Emerging markets are on the rise as a direct result of innovative government reforms and seismic shifts in economic models, particularly in leading nations such as India and China. India is transforming from an agro-economy to the manufacturing hub of the world, while China is transitioning from being the world’s leading provider of cheap exports to a consumption-driven economy.
These factors have boosted growth and activity in the capital markets of developing countries. A closer look at the numbers shows that emerging market equities have actually outperformed their developed market counterparts over the past 15 years. Furthermore, a demographic dividend in developing nations will result in the emergence of a younger and well-educated middle class that is expected to drive consumption and ultimately GDP growth rate. This growth filters through to market cap expansion which underlines the dominance of emerging markets in global investing.

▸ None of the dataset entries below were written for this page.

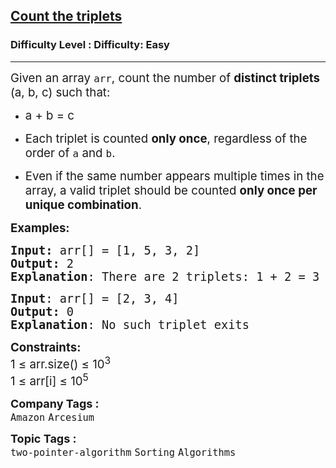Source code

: <h2><a href="https://www.geeksforgeeks.org/problems/count-the-triplets4615/1?page=1&category=Sorting&difficulty=Easy&sortBy=submissions">Count the triplets</a></h2><h3>Difficulty Level : Difficulty: Easy</h3><hr><div class="problems_problem_content__Xm_eO"><div>
<p class="" data-start="440" data-end="526"><span style="font-size: 14pt;">Given an array <code data-start="455" data-end="460">arr</code>, count the number of <strong data-start="482" data-end="503">distinct triplets</strong> (a, b, c) such that:</span></p>
<ul data-start="531" data-end="766">
<li class="" data-start="531" data-end="544">
<p class="" data-start="533" data-end="544"><span style="font-size: 14pt;">a + b = c</span></p>
</li>
<li class="" data-start="547" data-end="627">
<p class="" data-start="549" data-end="627"><span style="font-size: 14pt;">Each triplet is counted <strong data-start="573" data-end="586">only once</strong>, regardless of the order of <code data-start="615" data-end="618">a</code> and <code data-start="623" data-end="626">b</code>.</span></p>
</li>
<li class="" data-start="630" data-end="764">
<p class="" data-start="632" data-end="764"><span style="font-size: 14pt;">Even if the same number appears multiple times in the array, a valid triplet should be counted <strong data-start="727" data-end="763">only once per unique combination</strong>.</span></p>
</li>
</ul>
</div>
<p><span style="font-size: 14pt;"><strong>Examples:</strong> </span></p>
<pre><span style="font-size: 14pt;"><strong>Input:</strong> arr[] = [1, 5, 3, 2]
<strong>Output:</strong> 2 
<strong>Explanation</strong>: There are 2 triplets: 1 + 2 = 3 and 3 +2 = 5</span></pre>
<pre><span style="font-size: 14pt;"><strong>Input</strong>: arr[] = [2, 3, 4]
<strong>Output:</strong> 0
<strong>Explanation</strong>: No such triplet exits</span></pre>
<p><span style="font-size: 14pt;"><strong>Constraints:</strong><br>1 ≤ arr.size() ≤ 10<sup>3</sup><br>1 ≤ arr[i] ≤ 10<sup>5</sup></span></p></div><p><span style=font-size:18px><strong>Company Tags : </strong><br><code>Amazon</code>&nbsp;<code>Arcesium</code>&nbsp;<br><p><span style=font-size:18px><strong>Topic Tags : </strong><br><code>two-pointer-algorithm</code>&nbsp;<code>Sorting</code>&nbsp;<code>Algorithms</code>&nbsp;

Institutional investors are also looking to capitalize on this as they pump money into the emerging markets and also set up business operations as well. India and China are currently the number one and two, fastest-growing economies in the world, and present a myriad of investment opportunities. An increase in foreign institutional investments over the past decade is a great endorsement and indicates confidence in the future potential of emerging markets as an asset class.
Many of the growth stories in the emerging markets were once dominant in the developed countries. In sectors such as infrastructure, technology, automotives and healthcare there is room for improvement and modernization. As developed markets have plateaued, emerging markets are hitting their stride and looking not only to catch up but also be industry leaders.